#pragma once
#include <cstdint>
#include <utility>
#include <cuda_runtime_api.h>
#include <c10/cuda/CUDAException.h>
#include <c10/cuda/CUDAMacros.h>
#include <c10/core/DeviceGuard.h>
#include <c10/util/Exception.h>
#include <c10/core/Stream.h>
/*
* Stream pool note.
*
* A CUDAStream is an abstraction of an actual cuStream on the GPU. CUDAStreams
* are backed by cuStreams, but they use several pools to minimize the costs
* associated with creating, retaining, and destroying cuStreams.
*
* There are three pools per device, and a device's pools are lazily created.
*
* The first pool contains only the default stream. When the default stream
* is requested it's returned.
*
* The second pool is the "low priority" or "default priority" streams. In
* HIP builds there is no distinction between streams in this pool and streams
* in the third pool (below). There are 32 of these streams per device, and
* when a stream is requested one of these streams is returned round-robin.
* That is, the first stream requested is at index 0, the second at index 1...
* to index 31, then index 0 again.
*
* This means that if 33 low priority streams are requested, the first and
* last streams requested are actually the same stream (under the covers)
* and kernels enqueued on them cannot run concurrently.
*
* The third pool is the "high priority" streams. The third pool acts like
* the second pool except the streams are created with a higher priority.
*
* These pools suggest that stream users should prefer many short-lived streams,
* as the cost of acquiring and releasing streams is effectively zero.
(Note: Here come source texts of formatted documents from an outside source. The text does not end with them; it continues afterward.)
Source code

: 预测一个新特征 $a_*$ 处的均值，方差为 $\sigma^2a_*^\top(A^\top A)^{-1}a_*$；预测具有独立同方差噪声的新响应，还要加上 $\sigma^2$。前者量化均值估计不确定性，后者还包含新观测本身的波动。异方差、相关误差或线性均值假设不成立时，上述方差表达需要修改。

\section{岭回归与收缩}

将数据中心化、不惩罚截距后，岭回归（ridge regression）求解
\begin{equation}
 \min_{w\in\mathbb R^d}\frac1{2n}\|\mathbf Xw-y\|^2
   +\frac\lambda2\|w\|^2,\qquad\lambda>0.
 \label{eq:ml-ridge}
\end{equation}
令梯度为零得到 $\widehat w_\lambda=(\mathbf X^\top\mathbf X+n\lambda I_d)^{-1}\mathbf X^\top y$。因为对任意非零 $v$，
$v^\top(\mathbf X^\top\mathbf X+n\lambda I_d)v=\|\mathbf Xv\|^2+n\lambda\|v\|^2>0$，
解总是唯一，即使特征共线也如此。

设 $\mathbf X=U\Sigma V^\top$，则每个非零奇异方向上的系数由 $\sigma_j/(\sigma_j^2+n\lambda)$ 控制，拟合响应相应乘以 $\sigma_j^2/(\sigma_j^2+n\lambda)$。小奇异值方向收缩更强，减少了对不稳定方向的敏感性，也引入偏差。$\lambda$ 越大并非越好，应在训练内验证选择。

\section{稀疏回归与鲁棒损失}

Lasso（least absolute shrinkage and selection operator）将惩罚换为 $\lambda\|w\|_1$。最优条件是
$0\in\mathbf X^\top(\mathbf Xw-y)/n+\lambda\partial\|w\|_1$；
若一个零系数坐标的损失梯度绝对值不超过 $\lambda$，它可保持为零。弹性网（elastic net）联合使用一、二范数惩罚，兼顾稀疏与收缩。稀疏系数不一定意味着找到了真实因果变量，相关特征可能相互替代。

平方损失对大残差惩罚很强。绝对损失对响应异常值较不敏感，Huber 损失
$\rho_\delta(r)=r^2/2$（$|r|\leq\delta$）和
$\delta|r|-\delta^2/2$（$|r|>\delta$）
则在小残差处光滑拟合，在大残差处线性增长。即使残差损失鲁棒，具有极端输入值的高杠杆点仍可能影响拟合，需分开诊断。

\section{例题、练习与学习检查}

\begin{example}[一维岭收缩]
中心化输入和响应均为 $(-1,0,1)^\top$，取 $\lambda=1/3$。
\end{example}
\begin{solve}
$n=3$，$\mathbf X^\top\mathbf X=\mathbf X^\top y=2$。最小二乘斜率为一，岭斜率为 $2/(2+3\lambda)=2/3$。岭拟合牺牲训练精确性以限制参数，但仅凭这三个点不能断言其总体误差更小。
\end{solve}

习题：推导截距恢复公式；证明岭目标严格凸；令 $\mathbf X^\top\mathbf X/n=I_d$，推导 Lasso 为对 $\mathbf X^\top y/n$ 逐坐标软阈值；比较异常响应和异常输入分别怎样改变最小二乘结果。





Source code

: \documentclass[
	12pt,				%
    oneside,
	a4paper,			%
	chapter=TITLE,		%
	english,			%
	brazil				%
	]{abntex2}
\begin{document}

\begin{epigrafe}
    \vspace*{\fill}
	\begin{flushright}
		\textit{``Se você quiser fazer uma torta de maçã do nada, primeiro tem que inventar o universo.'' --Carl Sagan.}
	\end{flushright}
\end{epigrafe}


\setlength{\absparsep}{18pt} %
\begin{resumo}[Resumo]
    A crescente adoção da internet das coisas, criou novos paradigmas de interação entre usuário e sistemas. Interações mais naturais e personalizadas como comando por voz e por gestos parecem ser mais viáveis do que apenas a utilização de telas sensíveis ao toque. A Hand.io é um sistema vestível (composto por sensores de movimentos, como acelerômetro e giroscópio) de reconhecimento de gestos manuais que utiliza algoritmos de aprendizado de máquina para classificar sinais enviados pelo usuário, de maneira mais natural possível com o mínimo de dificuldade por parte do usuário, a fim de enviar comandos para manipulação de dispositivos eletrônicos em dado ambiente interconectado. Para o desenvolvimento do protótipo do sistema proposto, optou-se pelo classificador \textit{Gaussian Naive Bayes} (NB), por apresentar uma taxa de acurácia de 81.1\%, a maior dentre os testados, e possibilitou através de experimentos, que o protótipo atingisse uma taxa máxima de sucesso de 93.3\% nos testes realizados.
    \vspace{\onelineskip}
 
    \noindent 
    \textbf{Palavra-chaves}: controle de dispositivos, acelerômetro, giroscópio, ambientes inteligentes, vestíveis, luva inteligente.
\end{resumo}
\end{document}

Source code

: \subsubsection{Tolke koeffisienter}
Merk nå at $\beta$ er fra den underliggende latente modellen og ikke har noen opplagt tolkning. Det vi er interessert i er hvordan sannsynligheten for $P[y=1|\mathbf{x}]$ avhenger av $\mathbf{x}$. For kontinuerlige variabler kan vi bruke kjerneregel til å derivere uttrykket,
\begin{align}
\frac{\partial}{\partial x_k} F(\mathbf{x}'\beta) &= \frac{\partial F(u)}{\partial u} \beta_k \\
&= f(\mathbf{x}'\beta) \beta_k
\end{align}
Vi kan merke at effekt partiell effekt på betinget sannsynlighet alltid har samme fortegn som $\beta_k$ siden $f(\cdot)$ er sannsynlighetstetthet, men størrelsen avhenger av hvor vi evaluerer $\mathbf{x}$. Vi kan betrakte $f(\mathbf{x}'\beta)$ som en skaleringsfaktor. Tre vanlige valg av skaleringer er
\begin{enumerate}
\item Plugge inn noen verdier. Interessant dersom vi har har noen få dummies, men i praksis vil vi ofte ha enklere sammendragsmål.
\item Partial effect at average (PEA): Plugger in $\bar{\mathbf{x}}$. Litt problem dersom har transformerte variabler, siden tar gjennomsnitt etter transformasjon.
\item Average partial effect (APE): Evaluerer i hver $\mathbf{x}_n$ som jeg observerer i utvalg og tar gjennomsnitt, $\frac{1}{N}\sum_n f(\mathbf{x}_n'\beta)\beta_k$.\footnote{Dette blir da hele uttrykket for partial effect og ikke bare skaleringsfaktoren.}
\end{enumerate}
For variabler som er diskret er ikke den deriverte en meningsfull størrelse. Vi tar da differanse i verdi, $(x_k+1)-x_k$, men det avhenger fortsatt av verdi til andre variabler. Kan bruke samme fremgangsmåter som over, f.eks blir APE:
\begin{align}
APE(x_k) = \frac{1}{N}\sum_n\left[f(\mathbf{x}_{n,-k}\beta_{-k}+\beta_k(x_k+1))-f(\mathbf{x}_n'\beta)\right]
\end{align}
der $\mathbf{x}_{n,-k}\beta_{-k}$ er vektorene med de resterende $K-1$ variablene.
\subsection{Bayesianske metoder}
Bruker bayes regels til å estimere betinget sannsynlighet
If
* many longer-lived streams are required in performance critical scenarios
* then the functionality here may need to be extended to allow, for example,
* "reserving" a subset of the pool so that other streams do not accidentally
* overlap the performance critical streams.
*
* Note: although the notion of "current stream for device" is thread local
* (every OS thread has a separate current stream, as one might expect),
* the stream pool is global across all threads; stream 0 is always stream 0
* no matter which thread you use it on. Multiple threads can synchronize
* on the same stream. Although the CUDA documentation is not very clear
* on the matter, streams are thread safe; e.g., it is safe to enqueue
* a kernel on the same stream from two different threads.
*/
namespace c10 {
namespace cuda {
// Value object representing a CUDA stream. This is just a wrapper
// around c10::Stream, but it comes with a little extra CUDA-specific
// functionality (conversion to cudaStream_t), and a guarantee that
// the wrapped c10::Stream really is a CUDA stream.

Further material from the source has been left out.